麥收後的一個中午,我回家拿課本,正碰上母親與奶奶爭奪飯碗的一幕。
“孩子他娘,你不能吃這些東西了,天天幹活太累,身體受不了。”奶奶抓著母親吃飯的碗,口氣中透著關愛。
“娘,你就別管了,賣了這次公糧,我們家的債就差不多還清了,我喜歡吃這種味,別讓您和孩子受委曲就行。”母親趁奶奶不注意,奪下碗蹲在地上吃起來。
“你吃我也吃。”奶奶賭氣地抓起另一個碗從鍋裏盛出了一碗榆錢兒菜,坐在門檻上也吃了起來。
“娘……”母親欲言又止。
“再苦也不能把身子累壞,這個家沒有你不行,孩子長大了,不用愁了……”奶奶的牙都沒有了,說話也咬不清。
“……嗯,娘,好日子在等著我們呢。”
站在窗外的我,再也控製不住自己,與母親緊緊抱在一起。
生活的路漫長而艱難,在這條路上,母親一直拉著我們的手,不屈地前行,直至走出了一條屬於我們兄弟自己的路。
幾年過去了,她的孩子們逐漸走出了她的視線,哥哥結婚了,我走得離她最遠。母親的腰板彎了,頭發幾乎全白,應該說,她享清福的時候到了,可是,天有不測風雲,在我離開家鄉不到兩年,她意外地得了不治之症。
我不知道天性樂觀的母親是如何知道自己得了病,也不知道為了讓我好好工作如何讓哥哥隱瞞自己的病情毅然走向了手術台。從苦難撐過來的母親有著超乎尋常的生命力,手術後第八天就談笑風生回家了。
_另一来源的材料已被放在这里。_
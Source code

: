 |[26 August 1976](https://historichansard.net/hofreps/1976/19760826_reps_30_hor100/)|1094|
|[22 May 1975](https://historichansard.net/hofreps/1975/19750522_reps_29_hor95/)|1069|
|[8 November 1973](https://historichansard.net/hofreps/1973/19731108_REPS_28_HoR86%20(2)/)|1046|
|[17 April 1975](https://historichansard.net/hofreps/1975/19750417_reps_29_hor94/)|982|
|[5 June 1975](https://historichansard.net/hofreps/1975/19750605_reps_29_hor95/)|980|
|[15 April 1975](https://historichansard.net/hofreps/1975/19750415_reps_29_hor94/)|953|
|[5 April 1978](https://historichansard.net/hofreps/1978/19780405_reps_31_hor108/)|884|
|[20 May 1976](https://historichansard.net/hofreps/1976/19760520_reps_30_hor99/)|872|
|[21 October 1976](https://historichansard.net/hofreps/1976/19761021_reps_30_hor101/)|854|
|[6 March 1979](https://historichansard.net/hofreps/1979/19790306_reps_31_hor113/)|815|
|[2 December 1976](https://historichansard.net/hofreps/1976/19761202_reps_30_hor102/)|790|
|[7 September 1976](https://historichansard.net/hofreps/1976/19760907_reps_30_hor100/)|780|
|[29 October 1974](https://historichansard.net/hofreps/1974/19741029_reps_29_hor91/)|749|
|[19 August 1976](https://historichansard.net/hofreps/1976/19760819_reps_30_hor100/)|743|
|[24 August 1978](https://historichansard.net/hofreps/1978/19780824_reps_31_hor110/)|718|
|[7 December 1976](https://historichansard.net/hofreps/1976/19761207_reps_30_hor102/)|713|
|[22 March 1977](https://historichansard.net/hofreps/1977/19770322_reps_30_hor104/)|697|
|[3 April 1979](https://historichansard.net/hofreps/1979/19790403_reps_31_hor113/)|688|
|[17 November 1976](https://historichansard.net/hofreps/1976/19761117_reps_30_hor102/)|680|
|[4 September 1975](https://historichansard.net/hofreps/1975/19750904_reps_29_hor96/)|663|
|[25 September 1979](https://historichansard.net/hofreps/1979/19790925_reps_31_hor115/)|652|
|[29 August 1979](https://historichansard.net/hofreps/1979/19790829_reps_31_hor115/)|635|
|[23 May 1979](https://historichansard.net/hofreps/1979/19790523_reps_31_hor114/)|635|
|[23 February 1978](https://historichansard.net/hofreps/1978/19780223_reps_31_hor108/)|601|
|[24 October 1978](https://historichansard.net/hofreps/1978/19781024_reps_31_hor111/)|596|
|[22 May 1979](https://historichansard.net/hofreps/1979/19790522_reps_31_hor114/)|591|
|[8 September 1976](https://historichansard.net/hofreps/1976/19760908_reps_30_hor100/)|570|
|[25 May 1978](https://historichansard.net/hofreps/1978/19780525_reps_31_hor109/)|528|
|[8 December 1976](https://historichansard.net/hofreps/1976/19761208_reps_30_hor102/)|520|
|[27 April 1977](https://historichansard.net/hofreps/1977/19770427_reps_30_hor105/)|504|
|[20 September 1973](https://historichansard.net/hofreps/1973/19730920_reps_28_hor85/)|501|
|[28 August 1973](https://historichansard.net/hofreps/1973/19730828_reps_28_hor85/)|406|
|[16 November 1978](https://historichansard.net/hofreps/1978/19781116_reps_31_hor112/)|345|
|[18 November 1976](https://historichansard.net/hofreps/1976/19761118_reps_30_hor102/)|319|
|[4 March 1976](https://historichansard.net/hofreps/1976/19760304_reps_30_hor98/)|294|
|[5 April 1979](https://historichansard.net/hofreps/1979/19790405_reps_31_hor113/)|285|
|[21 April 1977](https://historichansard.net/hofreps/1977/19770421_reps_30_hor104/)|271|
其實,多年後,我跟哥哥才知道,母親私下裏曾求過醫生,她不想住院,不想花太多的錢,更不想讓兒子們跟著自己受累,這又是何等的高尚呀!當我從部隊載譽歸來,跪在母親的床前任她那枯瘦如柴的手撫摸我的頭發時,眼淚涮涮地流個不停。作為兒子,作為一個隻知道索取不知道心痛與體恤母親的兒子,我欠她的太多了,這輩子想補也補不上了。
母親去世的那天早上,我做了一個夢。一個星光燦爛的夜晚,母親坐在椅子上,牽著我的手,我的眼睛尋著她指的方向辨別北鬥星,一隻隻蝴蝶環繞在身邊,抬起我和母親向北飛行,漸漸消失。醒來的時候,我的右眼皮重重地跳了一下,哥哥的電話來了。他哭著說,娘想見你,快點回來吧。
秋雨打濕了我的眼睛,秋風吹走了我的希望,等我心急如焚趕到家中時,母親已安靜地閉上眼睛,哥哥說,母親走的時候,輕輕地喊了兩聲你的小名。
送別母親的時候,我沒有哭。當紙錢燃盡,墓碑立起時,我雙膝跪在鄉村泥濘的土地上,久久沒有動,趴在地上聽著母親的呼喊聲。
我聽到了,其實,我早就聽到了,現在還仍然記得。她說,兒呀,挺起腰板做人吧,母親在遠方會保佑你的。
這麼多年,我一直沿著母親鋪就的路走著,義無反顧,以慰她的在天之靈。
今夜,秋雨紛紛,內心深處的思念情結一層層一束束積聚,把我從沉睡中喚醒,讓我用心靈,用生命呼喚著她,踏踏實實響響亮亮地喊了一聲娘,借此紀念逝去9年的母親,也平靜自己浮躁的心。